- **Your assignment**: Filter the records below for the word "CreateTime". Keep each line that has it.

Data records
'''

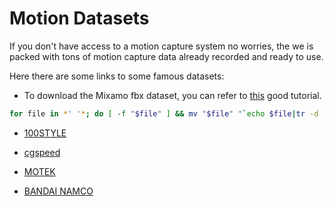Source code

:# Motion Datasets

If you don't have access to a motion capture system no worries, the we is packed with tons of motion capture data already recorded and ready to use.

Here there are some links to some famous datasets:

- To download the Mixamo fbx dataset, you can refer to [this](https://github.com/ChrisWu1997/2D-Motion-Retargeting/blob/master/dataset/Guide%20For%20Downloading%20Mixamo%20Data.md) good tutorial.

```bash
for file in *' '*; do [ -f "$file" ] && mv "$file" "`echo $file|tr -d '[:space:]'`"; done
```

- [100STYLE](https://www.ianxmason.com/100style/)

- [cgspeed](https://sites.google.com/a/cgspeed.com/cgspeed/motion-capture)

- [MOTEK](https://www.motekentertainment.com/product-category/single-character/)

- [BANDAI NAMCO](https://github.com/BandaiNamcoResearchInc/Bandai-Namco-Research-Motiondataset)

'''
'''

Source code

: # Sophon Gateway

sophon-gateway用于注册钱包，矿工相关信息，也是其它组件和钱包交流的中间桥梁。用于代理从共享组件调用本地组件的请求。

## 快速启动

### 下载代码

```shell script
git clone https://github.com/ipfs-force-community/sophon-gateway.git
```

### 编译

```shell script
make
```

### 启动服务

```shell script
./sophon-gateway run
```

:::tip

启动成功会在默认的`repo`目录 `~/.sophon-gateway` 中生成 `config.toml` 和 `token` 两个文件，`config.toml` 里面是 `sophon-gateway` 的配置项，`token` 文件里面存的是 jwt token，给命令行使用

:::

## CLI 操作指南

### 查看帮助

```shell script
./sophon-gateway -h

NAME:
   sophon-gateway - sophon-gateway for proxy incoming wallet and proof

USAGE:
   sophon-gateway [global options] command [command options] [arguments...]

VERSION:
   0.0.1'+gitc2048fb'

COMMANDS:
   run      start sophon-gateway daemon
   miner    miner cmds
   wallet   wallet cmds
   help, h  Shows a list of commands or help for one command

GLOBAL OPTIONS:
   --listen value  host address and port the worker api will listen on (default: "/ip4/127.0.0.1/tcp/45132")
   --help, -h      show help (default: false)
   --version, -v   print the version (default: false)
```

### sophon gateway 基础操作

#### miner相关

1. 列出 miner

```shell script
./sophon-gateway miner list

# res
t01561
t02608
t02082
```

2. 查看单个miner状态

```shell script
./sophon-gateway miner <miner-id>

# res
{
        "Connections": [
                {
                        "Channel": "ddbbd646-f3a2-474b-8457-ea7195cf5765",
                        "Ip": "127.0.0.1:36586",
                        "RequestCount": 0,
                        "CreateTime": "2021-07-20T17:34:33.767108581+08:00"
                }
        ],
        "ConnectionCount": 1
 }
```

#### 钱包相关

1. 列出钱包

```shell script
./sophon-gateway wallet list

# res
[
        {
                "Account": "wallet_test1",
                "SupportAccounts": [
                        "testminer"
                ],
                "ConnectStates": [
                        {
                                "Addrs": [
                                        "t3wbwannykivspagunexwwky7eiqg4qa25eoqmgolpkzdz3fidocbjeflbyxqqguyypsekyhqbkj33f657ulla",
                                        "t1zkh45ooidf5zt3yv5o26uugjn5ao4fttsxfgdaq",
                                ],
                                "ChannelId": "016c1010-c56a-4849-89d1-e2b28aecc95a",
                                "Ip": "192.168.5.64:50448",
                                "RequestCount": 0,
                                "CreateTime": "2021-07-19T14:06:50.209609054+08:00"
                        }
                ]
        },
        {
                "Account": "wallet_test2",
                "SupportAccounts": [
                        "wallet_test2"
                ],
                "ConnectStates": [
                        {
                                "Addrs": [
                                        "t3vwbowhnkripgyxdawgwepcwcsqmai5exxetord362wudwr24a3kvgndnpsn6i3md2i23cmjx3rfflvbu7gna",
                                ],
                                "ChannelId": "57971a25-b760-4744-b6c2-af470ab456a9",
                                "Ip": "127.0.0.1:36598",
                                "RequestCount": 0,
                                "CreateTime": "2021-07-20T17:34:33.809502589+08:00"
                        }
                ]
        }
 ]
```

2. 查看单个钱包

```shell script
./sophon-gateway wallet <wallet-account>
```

'''
'''

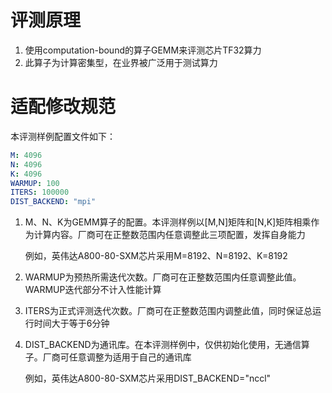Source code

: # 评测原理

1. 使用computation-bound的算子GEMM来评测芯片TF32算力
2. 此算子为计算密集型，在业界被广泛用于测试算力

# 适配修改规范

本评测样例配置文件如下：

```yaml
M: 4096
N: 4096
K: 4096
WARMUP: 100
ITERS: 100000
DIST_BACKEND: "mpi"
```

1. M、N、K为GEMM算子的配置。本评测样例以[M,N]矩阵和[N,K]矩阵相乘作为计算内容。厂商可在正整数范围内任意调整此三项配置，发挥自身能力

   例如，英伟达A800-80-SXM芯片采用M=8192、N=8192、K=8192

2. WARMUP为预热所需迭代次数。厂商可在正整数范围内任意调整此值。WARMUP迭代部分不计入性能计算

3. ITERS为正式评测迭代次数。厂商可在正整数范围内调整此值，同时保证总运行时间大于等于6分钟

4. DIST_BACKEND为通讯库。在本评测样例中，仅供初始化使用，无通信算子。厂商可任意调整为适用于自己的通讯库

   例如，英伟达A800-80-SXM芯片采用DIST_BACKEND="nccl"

'''

- **Answer to this exercise**:
                        "CreateTime": "2021-07-20T17:34:33.767108581+08:00"
                                "CreateTime": "2021-07-19T14:06:50.209609054+08:00"
                                "CreateTime": "2021-07-20T17:34:33.809502589+08:00"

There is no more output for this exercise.